Physiological erectile dysfunction can thus be caused by:
– Diabetes. One to two thirds of diabetics are affected by erectile dysfunction. Unstable blood sugar can indeed disrupt the chemical process induced by sexual stimulation and allowing erection. By lowering the amount of nitric oxide in the body, the hyperglycemia generated by diabetes also leads to a drop in blood flow to the penis, resulting in a soft erection. – Disorders of the vascular system such as atherosclerosis, an arterial degeneration caused by the accumulation of lipid plaques of atheroma preventing a normal flow of blood in the vessels of the penis. – Hypertension is also often responsible for impotence in men. – Taking certain medicinal treatments such as antidepressants, antipsychotics, anxiolytics and anti-epileptics which can induce erectile dysfunction. – Smoking which, according to studies, increases the risk of erectile dysfunction by 30 to 70%. The toxic substances in tobacco promote the arterial hypertension and atherosclerosis mentioned above, as well as the non-sealing of the vascular system of the penis. Peyronie's disease, which affects 1% of men and results in an abnormal deformation of the erect penis due to fibrous thickening. Although often benign, it can however, in some cases, generate severe pain during erection, or even completely prevent it. – Removal of the prostate which can cause damage to the nerves connecting the prostate to the penis. – Certain diseases of the nervous system, such as multiple sclerosis, which prevent good communication between the cerebral and genital systems. – Hormonal disorders, widespread especially among people practicing bodybuilding and using steroids.

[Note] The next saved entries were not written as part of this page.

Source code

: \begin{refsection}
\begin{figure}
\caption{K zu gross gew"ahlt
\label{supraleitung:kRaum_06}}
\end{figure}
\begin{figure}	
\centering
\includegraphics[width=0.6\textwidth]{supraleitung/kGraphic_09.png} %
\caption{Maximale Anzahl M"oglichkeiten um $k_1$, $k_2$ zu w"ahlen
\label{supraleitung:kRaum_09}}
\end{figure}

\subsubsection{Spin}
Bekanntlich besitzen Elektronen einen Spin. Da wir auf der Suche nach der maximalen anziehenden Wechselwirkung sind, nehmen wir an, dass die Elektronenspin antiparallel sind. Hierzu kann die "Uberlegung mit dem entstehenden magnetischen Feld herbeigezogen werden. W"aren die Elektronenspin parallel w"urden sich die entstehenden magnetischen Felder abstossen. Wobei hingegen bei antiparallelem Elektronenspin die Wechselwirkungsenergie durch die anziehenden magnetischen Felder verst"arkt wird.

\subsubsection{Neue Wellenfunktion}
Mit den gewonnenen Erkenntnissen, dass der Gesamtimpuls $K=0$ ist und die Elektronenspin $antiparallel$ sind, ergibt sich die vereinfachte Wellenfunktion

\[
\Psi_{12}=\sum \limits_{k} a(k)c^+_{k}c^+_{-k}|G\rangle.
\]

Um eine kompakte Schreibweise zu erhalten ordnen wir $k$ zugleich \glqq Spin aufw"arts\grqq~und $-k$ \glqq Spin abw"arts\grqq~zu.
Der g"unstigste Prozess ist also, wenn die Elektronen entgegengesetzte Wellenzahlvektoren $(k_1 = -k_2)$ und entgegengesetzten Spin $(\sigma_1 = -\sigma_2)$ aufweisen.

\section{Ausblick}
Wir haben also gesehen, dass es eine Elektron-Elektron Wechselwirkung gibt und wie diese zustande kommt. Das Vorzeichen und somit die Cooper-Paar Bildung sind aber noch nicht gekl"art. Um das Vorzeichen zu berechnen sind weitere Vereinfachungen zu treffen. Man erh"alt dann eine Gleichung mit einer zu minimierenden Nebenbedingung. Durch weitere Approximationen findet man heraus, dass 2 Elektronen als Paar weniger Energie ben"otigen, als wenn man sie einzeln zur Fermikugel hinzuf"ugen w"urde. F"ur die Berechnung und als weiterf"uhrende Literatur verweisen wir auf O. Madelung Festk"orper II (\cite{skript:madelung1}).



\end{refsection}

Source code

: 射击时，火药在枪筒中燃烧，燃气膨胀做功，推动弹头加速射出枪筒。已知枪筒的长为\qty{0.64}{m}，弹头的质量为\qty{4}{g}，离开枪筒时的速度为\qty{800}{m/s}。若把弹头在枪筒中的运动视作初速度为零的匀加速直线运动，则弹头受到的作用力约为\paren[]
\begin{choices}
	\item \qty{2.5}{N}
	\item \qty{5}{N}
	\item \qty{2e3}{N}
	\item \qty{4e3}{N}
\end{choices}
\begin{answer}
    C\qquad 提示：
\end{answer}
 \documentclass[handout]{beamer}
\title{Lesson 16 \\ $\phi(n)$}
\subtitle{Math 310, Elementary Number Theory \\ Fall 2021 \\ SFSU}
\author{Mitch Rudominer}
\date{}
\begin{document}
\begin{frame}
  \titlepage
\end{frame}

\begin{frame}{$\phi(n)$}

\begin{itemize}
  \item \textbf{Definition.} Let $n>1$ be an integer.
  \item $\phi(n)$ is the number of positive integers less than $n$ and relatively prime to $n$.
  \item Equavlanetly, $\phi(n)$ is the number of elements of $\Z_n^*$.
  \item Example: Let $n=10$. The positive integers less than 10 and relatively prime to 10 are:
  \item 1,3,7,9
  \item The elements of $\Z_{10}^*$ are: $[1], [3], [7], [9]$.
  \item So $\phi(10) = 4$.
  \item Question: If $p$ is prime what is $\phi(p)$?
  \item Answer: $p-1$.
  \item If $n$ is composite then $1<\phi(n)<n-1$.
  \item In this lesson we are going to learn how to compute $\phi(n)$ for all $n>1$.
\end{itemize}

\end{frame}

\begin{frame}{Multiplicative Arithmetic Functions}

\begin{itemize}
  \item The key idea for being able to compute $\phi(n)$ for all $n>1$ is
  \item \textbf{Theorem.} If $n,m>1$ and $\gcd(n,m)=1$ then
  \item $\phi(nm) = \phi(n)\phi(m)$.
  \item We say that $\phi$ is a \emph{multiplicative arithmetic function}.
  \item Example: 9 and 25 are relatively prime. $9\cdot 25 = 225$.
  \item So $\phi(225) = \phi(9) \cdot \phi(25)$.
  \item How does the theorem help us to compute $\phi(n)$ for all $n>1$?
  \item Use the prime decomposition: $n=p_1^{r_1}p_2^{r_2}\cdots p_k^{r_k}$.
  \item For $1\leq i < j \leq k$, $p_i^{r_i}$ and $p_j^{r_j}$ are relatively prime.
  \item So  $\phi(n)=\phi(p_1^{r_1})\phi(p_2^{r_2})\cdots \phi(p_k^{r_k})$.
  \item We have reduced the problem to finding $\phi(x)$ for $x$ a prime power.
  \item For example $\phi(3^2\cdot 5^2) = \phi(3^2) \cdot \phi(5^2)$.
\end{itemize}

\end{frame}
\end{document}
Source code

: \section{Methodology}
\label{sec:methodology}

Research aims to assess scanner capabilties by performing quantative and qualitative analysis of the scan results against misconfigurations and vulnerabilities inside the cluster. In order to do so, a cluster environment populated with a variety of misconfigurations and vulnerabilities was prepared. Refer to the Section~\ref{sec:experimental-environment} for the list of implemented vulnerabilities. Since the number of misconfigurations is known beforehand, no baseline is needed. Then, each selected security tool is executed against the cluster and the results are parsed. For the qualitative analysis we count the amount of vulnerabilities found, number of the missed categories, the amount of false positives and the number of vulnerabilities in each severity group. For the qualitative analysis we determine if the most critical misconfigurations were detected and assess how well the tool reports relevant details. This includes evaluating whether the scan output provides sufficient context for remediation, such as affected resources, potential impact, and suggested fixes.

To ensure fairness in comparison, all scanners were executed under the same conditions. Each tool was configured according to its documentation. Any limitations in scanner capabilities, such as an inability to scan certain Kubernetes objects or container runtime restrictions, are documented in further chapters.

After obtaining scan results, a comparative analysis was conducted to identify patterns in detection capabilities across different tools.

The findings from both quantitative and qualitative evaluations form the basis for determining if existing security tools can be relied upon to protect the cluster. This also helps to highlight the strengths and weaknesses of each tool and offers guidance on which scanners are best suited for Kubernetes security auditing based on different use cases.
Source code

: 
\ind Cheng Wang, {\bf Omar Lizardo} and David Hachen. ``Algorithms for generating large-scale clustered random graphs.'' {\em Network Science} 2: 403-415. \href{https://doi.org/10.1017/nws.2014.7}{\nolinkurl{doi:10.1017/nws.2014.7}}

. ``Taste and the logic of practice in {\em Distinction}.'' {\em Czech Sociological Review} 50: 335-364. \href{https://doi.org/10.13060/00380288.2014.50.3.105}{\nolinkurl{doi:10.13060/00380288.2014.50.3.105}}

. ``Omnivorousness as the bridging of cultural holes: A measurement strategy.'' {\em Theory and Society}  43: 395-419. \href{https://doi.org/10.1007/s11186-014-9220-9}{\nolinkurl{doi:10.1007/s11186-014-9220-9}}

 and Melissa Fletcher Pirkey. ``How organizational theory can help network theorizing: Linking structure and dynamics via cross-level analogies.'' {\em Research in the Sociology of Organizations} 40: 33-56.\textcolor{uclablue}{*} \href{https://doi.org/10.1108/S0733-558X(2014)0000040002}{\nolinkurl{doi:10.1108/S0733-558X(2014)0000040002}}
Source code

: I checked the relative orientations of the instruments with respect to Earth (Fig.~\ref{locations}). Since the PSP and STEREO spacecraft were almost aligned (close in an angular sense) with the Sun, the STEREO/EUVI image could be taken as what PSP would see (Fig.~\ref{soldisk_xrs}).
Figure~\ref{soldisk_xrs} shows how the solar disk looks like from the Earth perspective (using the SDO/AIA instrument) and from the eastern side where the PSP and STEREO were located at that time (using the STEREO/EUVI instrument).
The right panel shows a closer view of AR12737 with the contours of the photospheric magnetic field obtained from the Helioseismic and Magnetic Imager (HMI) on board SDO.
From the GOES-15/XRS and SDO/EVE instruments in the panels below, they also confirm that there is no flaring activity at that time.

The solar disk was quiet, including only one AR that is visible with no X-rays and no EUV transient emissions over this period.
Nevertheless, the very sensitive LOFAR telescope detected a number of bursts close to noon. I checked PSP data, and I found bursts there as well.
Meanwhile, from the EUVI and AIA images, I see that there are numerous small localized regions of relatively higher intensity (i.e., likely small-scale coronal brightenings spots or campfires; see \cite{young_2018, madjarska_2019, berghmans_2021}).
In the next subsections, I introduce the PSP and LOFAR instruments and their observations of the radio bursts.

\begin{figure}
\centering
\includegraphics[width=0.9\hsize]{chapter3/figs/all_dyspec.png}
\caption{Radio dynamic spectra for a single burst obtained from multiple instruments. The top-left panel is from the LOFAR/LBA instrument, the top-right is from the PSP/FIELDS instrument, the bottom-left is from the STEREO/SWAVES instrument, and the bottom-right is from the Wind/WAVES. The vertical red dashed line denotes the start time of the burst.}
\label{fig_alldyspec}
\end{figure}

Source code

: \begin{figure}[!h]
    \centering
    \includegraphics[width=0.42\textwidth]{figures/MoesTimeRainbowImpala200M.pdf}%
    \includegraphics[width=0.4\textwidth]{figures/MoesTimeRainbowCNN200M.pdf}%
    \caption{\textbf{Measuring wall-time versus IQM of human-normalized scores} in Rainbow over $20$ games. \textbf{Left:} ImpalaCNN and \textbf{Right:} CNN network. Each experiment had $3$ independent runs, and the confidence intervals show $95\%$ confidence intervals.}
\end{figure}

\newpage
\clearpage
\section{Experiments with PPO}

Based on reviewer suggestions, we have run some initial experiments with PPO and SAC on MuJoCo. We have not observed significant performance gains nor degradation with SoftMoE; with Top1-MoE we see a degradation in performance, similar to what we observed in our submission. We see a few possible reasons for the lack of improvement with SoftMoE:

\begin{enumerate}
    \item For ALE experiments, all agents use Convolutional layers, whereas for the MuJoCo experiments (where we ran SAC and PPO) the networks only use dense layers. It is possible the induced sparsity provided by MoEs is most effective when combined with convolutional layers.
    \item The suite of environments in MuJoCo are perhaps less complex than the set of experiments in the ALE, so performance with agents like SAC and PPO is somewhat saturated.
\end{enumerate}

This type of dysfunction results in the preservation of a morning or night erection. Its onset is sudden and linked to specific circumstances.
Psychological erectile dysfunction is generally caused by:
– Marriage problems. – A weariness or trivialization of the sexual relationship. – Severe tiredness. – Financial or professional difficulties. – Performance anxiety during sex.
Soft erection: The solutions!
Solutions exist for most individuals suffering from erectile dysfunction.
For disorders of physiological origin, the doctor can prescribe to his patient:
– Oral treatments, such as Tadalafil, Sildenafil or Male extra, allowing the dilation of the blood vessels of the penis. – A trans-urethral treatment, that is to say the insertion into the urethra of a tiny suppository allowing the relaxation of the muscles of the penis. – An anti-tobacco treatment via, in particular, nicotine substitutes. – The adoption of a diet less rich in fats and the regular practice of exercise allowing better oxygenation and better blood flow. – Peyronie's disease treatment or surgery. – Penile injections consisting of the introduction of prostaglandin into the penis. – As a very last resort, an inflatable silicone penile implant implanted under the skin of the penis.
With regard to disorders of psychological origin, the solutions are:
– Good communication between partners which can be improved by couple visits to a sexologist. – Relativization. – The practice of relaxation exercises such as yoga. – A rediscovery of one's sexuality via various stimulations such as caresses and kisses.